**TASK INSTRUCTIONS:** Give an exact copy of the data that follows.

Saved data entries:
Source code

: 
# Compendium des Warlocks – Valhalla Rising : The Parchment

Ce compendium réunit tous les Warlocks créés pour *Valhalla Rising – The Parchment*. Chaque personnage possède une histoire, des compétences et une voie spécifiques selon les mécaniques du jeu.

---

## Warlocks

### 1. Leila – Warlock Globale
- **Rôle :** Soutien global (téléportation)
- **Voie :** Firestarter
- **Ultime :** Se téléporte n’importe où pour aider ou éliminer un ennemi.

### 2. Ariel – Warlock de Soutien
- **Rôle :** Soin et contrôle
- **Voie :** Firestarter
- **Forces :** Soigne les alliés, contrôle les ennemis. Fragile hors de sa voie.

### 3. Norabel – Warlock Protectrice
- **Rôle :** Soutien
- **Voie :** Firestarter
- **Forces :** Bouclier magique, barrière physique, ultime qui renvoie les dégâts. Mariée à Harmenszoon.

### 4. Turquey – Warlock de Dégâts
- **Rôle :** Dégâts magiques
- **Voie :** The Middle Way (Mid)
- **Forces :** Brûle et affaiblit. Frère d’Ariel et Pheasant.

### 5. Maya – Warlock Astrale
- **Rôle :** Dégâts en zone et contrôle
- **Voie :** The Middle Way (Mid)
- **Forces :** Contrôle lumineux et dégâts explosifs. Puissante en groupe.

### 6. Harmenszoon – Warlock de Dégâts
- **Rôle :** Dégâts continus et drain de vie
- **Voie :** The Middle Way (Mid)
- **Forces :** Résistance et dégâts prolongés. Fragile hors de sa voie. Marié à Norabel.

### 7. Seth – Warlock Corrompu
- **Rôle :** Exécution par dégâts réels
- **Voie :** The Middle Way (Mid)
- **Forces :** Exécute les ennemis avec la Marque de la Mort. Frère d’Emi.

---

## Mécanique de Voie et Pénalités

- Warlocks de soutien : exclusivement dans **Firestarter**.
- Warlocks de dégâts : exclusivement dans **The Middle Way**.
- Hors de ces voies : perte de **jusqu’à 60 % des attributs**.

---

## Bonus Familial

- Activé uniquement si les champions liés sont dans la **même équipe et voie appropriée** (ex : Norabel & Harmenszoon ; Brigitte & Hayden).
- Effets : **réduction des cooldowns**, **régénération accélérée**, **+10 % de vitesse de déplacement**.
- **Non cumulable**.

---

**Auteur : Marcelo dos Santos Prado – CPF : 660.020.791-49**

**EXPECTED ANSWER:**
Source code

: 
# Compendium des Warlocks – Valhalla Rising : The Parchment

Ce compendium réunit tous les Warlocks créés pour *Valhalla Rising – The Parchment*. Chaque personnage possède une histoire, des compétences et une voie spécifiques selon les mécaniques du jeu.

---

## Warlocks

### 1. Leila – Warlock Globale
- **Rôle :** Soutien global (téléportation)
- **Voie :** Firestarter
- **Ultime :** Se téléporte n’importe où pour aider ou éliminer un ennemi.

### 2. Ariel – Warlock de Soutien
- **Rôle :** Soin et contrôle
- **Voie :** Firestarter
- **Forces :** Soigne les alliés, contrôle les ennemis. Fragile hors de sa voie.

### 3. Norabel – Warlock Protectrice
- **Rôle :** Soutien
- **Voie :** Firestarter
- **Forces :** Bouclier magique, barrière physique, ultime qui renvoie les dégâts. Mariée à Harmenszoon.

### 4. Turquey – Warlock de Dégâts
- **Rôle :** Dégâts magiques
- **Voie :** The Middle Way (Mid)
- **Forces :** Brûle et affaiblit. Frère d’Ariel et Pheasant.

### 5. Maya – Warlock Astrale
- **Rôle :** Dégâts en zone et contrôle
- **Voie :** The Middle Way (Mid)
- **Forces :** Contrôle lumineux et dégâts explosifs. Puissante en groupe.

### 6. Harmenszoon – Warlock de Dégâts
- **Rôle :** Dégâts continus et drain de vie
- **Voie :** The Middle Way (Mid)
- **Forces :** Résistance et dégâts prolongés. Fragile hors de sa voie. Marié à Norabel.

### 7. Seth – Warlock Corrompu
- **Rôle :** Exécution par dégâts réels
- **Voie :** The Middle Way (Mid)
- **Forces :** Exécute les ennemis avec la Marque de la Mort. Frère d’Emi.

---

## Mécanique de Voie et Pénalités

- Warlocks de soutien : exclusivement dans **Firestarter**.
- Warlocks de dégâts : exclusivement dans **The Middle Way**.
- Hors de ces voies : perte de **jusqu’à 60 % des attributs**.

---

## Bonus Familial

- Activé uniquement si les champions liés sont dans la **même équipe et voie appropriée** (ex : Norabel & Harmenszoon ; Brigitte & Hayden).
- Effets : **réduction des cooldowns**, **régénération accélérée**, **+10 % de vitesse de déplacement**.
- **Non cumulable**.

---

**Auteur : Marcelo dos Santos Prado – CPF : 660.020.791-49**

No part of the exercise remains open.